Speechy
This project is still under development.
Links
The project is available on GitHub:
Need
This project was carried out during my free time for my own needs. During my alternating studies, I discovered a very important element in my work: note-taking. Indeed, as a student alternating between school and work, I had long periods without school and conversely long periods without work. Thus, when I returned to school or work, I quickly realized that it was impossible to remember everything I had done and what I was working on.
So, I started taking notes and documenting everything I did and learned, whether at school or at work. I started using Google Docs and then switched to Notion, which I still use. However, after a few years, I realized that when I finished a meeting, for example, and formatted my notes, I omitted some things because I wanted to both expand and rephrase my notes. So, I lost some information.
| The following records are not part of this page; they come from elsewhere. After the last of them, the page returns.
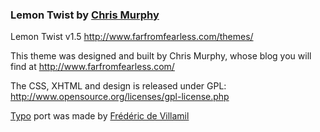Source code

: ### Lemon Twist by [Chris Murphy][1]

Lemon Twist v1.5
 http://www.farfromfearless.com/themes/

This theme was designed and built by Chris Murphy,
whose blog you will find at http://www.farfromfearless.com/

The CSS, XHTML and design is released under GPL:
http://www.opensource.org/licenses/gpl-license.php

[Typo][2] port was made by [Frédéric de Villamil][3]

[1]: http://www.farfromfearless.com/
[2]: http://typosphere.org
[3]: http://t37.net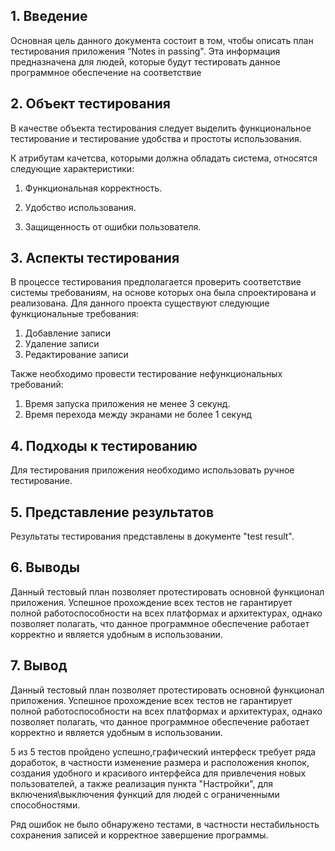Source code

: ## 1\. Введение
Основная цель данного документа состоит в том, чтобы описать план тестирования приложения “Notes in passing".
Эта информация предназначена для людей, которые будут тестировать данное программное обеспечение на соответствие 

## 2\. Объект тестирования


В качестве объекта тестирования следует выделить функциональное тестирование и тестирование удобства и простоты использования.

К атрибутам качетсва, которыми должна обладать система, относятся следующие характеристики:

1. Функциональная корректность.

2. Удобство использования.

3. Защищенность от ошибки пользователя. 


## 3. Аспекты тестирования
В процессе тестирования предполагается проверить соответствие системы требованиям, на основе которых она была спроектирована и реализована.
Для данного проекта существуют следующие функциональные требования:
1. Добавление записи    
2. Удаление записи
3. Редактирование записи   

Также необходимо провести тестирование нефункциональных требований:
1. Время запуска приложения не менее 3 секунд.
2. Время перехода между экранами не более 1 секунд


## 4. Подходы к тестированию
Для тестирования приложения необходимо использовать ручное тестирование.

## 5. Представление результатов
Результаты тестирования представлены в документе "test result".

## 6. Выводы
Данный тестовый план позволяет протестировать основной функционал приложения. Успешное прохождение всех тестов не гарантирует полной работоспособности на всех платформах и архитектурах, однако позволяет полагать, что данное программное обеспечение работает корректно и является удобным в использовании.

## 7. Вывод
Данный тестовый план позволяет протестировать основной функционал приложения. Успешное прохождение всех тестов не гарантирует полной работоспособности на всех платформах и 
архитектурах, однако позволяет полагать, что данное программное обеспечение работает корректно и является удобным в использовании.

5 из 5 тестов пройдено успешно,графический интерфеск требует ряда доработок, в частности изменение размера и расположения кнопок, создания удобного и красивого интерфейса для привлечения новых пользователей, а также реализация пункта "Настройки", для включения\выключения функций для людей с ограниченными способностями. 

Ряд ошибок не было обнаружено тестами, в частности нестабильность сохранения записей и корректное завершение программы.
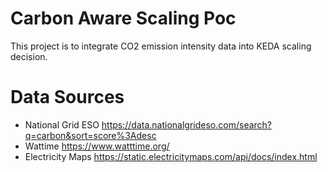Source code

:# Carbon Aware Scaling Poc
This project is to integrate CO2 emission intensity data into KEDA scaling decision.


# Data Sources

- National Grid ESO https://data.nationalgrideso.com/search?q=carbon&sort=score%3Adesc
- Wattime https://www.watttime.org/
- Electricity Maps https://static.electricitymaps.com/api/docs/index.html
Then one day, I tried an online tool that allowed transcription of what I said, and this allowed me to not omit anything from the meeting I had just had. Moreover, I found this way of working useful when I was thinking about a project, for example. That being said, I needed a personal platform to do this and connect it to my notion (where I keep all my written traces).
Objectives
The objective is therefore to create a website that allows transcription of voice recording and provides a summary as well as the key points of this recording.
Another objective was to use AI in a real project to discover the power of these tools.
Methodology
I started by developing a POC that works, and I will improve it as I need.
Technologies Used
I am still in full reflection. Indeed, I started a POC using Whisper from OpenAI and GPT to summarize and get the key points. However, I realized that in terms of cost, it would quickly become expensive.
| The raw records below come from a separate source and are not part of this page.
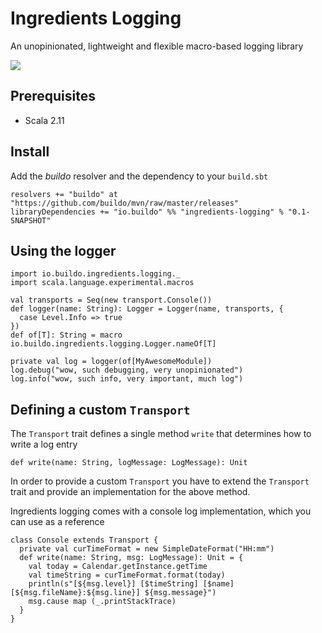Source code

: # Ingredients Logging
An unopinionated, lightweight and flexible macro-based logging library

![](http://i.imgur.com/P5oynmA.jpg)

## Prerequisites

- Scala 2.11

## Install
Add the _buildo_ resolver and the dependency to your `build.sbt`

    resolvers += "buildo" at "https://github.com/buildo/mvn/raw/master/releases"
    libraryDependencies += "io.buildo" %% "ingredients-logging" % "0.1-SNAPSHOT"

## Using the logger

    import io.buildo.ingredients.logging._
    import scala.language.experimental.macros

    val transports = Seq(new transport.Console())
    def logger(name: String): Logger = Logger(name, transports, {
      case Level.Info => true
    })
    def of[T]: String = macro io.buildo.ingredients.logging.Logger.nameOf[T]

    private val log = logger(of[MyAwesomeModule])
    log.debug("wow, such debugging, very unopinionated")
    log.info("wow, such info, very important, much log")

## Defining a custom `Transport`
The `Transport` trait defines a single method `write` that determines how to
write a log entry

    def write(name: String, logMessage: LogMessage): Unit

In order to provide a custom `Transport` you have to extend the `Transport` trait
and provide an implementation for the above method.

Ingredients logging comes with a console log implementation, which you can use as a reference

    class Console extends Transport {
      private val curTimeFormat = new SimpleDateFormat("HH:mm")
      def write(name: String, msg: LogMessage): Unit = {
        val today = Calendar.getInstance.getTime
        val timeString = curTimeFormat.format(today)
        println(s"[${msg.level}] [$timeString] [$name] [${msg.fileName}:${msg.line}] ${msg.message}")
        msg.cause map (_.printStackTrace)
      }
    }
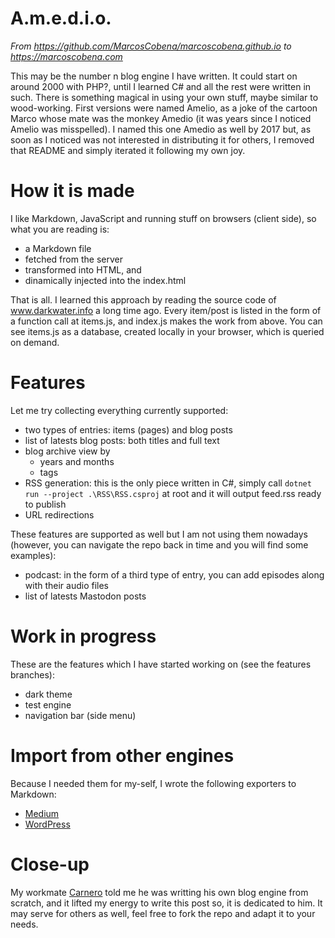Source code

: # A.m.e.d.i.o.

*From <https://github.com/MarcosCobena/marcoscobena.github.io> to <https://marcoscobena.com>*

This may be the number n blog engine I have written. It could start on around 2000 with PHP?, until I learned C# and all the rest were written in such. There is something magical in using your own stuff, maybe similar to wood-working. First versions were named Amelio, as a joke of the cartoon Marco whose mate was the monkey Amedio (it was years since I noticed Amelio was misspelled). I named this one Amedio as well by 2017 but, as soon as I noticed was not interested in distributing it for others, I removed that README and simply iterated it following my own joy.

# How it is made

I like Markdown, JavaScript and running stuff on browsers (client side), so what you are reading is:
- a Markdown file
- fetched from the server
- transformed into HTML, and
- dinamically injected into the index.html

That is all. I learned this approach by reading the source code of www.darkwater.info a long time ago. Every item/post is listed in the form of a function call at items.js, and index.js makes the work from above. You can see items.js as a database, created locally in your browser, which is queried on demand.

# Features

Let me try collecting everything currently supported:
- two types of entries: items (pages) and blog posts
- list of latests blog posts: both titles and full text
- blog archive view by
    - years and months
    - tags
- RSS generation: this is the only piece written in C#, simply call `dotnet run --project .\RSS\RSS.csproj` at root and it will output feed.rss ready to publish
- URL redirections

These features are supported as well but I am not using them nowadays (however, you can navigate the repo back in time and you will find some examples):
- podcast: in the form of a third type of entry, you can add episodes along with their audio files
- list of latests Mastodon posts

# Work in progress

These are the features which I have started working on (see the features branches):
- dark theme
- test engine
- navigation bar (side menu)

# Import from other engines

Because I needed them for my-self, I wrote the following exporters to Markdown:
- [Medium](https://github.com/MarcosCobena/MediumExportToMarkdown)
- [WordPress](https://github.com/MarcosCobena/WordPressExportToMarkdown)

# Close-up

My workmate [Carnero](https://carnero.net) told me he was writting his own blog engine from scratch, and it lifted my energy to write this post so, it is dedicated to him. It may serve for others as well, feel free to fork the repo and adapt it to your needs.
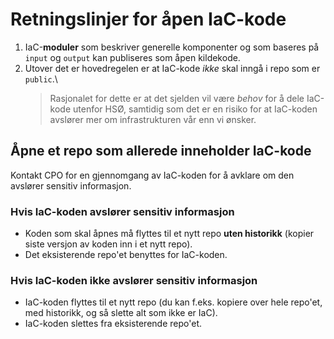 # Retningslinjer for åpen IaC-kode

1. IaC-**moduler** som beskriver generelle komponenter og som baseres på `input` og `output` kan publiseres som åpen kildekode.
2. Utover det er hovedregelen er at IaC-kode _ikke_ skal inngå i repo som er `public`.\
   > Rasjonalet for dette er at det sjelden vil være _behov_ for å dele IaC-kode utenfor HSØ, samtidig som det er en risiko for at IaC-koden avslører mer om infrastrukturen vår enn vi ønsker.

## Åpne et repo som allerede inneholder IaC-kode

Kontakt CPO for en gjennomgang av IaC-koden for å avklare om den avslører sensitiv informasjon.

### Hvis IaC-koden avslører sensitiv informasjon

- Koden som skal åpnes må flyttes til et nytt repo **uten historikk** (kopier siste versjon av koden inn i et nytt repo).
- Det eksisterende repo'et benyttes for IaC-koden.

### Hvis IaC-koden ikke avslører sensitiv informasjon

- IaC-koden flyttes til et nytt repo (du kan f.eks. kopiere over hele repo'et, med historikk, og så slette alt som ikke er IaC).
- IaC-koden slettes fra eksisterende repo'et.
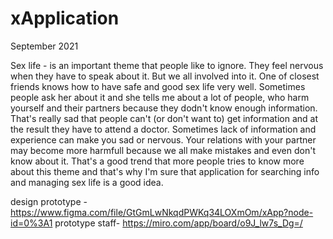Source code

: # xApplication

September 2021


Sex life - is an important theme that people like to ignore. They feel nervous when they have to speak about it. But we all involved into it.
One of closest friends knows how to have safe and good sex life very well. Sometimes people ask her about it and she tells me about a lot of people, who harm yourself and their partners because they dodn't know enough information. That's really sad that people can't (or don't want to) get information and at the result they have to attend a doctor.
Sometimes lack of information and experience can make you sad or nervous. Your relations with your partner may become more harmfull because we all make mistakes and even don't know about it. 
That's a good trend that more people tries to know more about this theme and that's why I'm sure that application for searching info and managing sex life is a good idea.

design prototype - https://www.figma.com/file/GtGmLwNkqdPWKq34LOXmOm/xApp?node-id=0%3A1
prototype staff- https://miro.com/app/board/o9J_lw7s_Dg=/
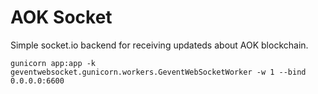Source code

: # AOK Socket

Simple socket.io backend for receiving updateds about AOK blockchain.

`gunicorn app:app -k geventwebsocket.gunicorn.workers.GeventWebSocketWorker -w 1 --bind 0.0.0.0:6600`
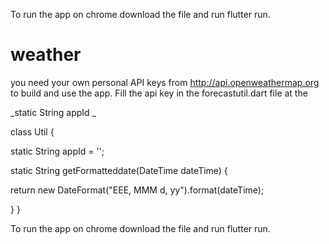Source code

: To run the app on chrome download the file and run flutter run. 
# weather
you need your own personal API keys from http://api.openweathermap.org to build and use the app. Fill the api key in the forecastutil.dart file at the 

_static String appId _


class Util {

static String appId = '';

static String getFormatteddate(DateTime dateTime) {

return new DateFormat("EEE, MMM d, yy").format(dateTime);

} }

To run the app on chrome download the file and run flutter run.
I then turned to lighter open source models that I could run locally (for processing after transcription). This worked (a little less well than Whisper certainly because the models are lighter) and saved me from paying a lot for nothing. However, I want to be able to use this project anywhere without necessarily running an LLM on every PC I want to use.
So, I am starting to think about hosting this model on Azure. This will save me a lot of money compared to using an LLM via the OpenAI API, for example. Moreover, I could use functions to further limit costs.
Azure
Nuxt
TypeScript
Azure Functions
Azure Static Apps
Azure Key Vault
Whisper
GPT-3.5-Turbo
Architecture
Results
The project works well, I can record my voice or directly add an audio file. This will then be sent to my backend (Azure Function) and finally to OpenAI to get the transcription. With the transcription, we send this time to GPT-3.5-Turbo to get a summary and the key points covered.
I decided to use GPT-3.5-Turbo rather than GPT-4 to limit costs even more, especially since for such a simple task, it was not really necessary to have a more powerful model.
Remaining Tasks
The project is currently functional but it can still be improved. Indeed, it would be necessary to:
- Code:
- Add a limit to the duration of a recording to maximize token usage.
- Check the added files and their format before sending them to OpenAI.
- Improve error outputs.
- Add a timer to know the duration of the recording.
- Add Tests
- Architecture:
- Add a database to keep track of the latest transcriptions.
- Add connection to Notion and sending data to a Notion page.
- Allow configuration of the solution for use by other people.
- Find a cheaper alternative to the OpenAI API.
Conclusion
I am proud to have been able to carry out this project; it was not very difficult since I use the OpenAI API, which is very easy to use. The project works quite well and meets my needs, but I would like to improve it even more.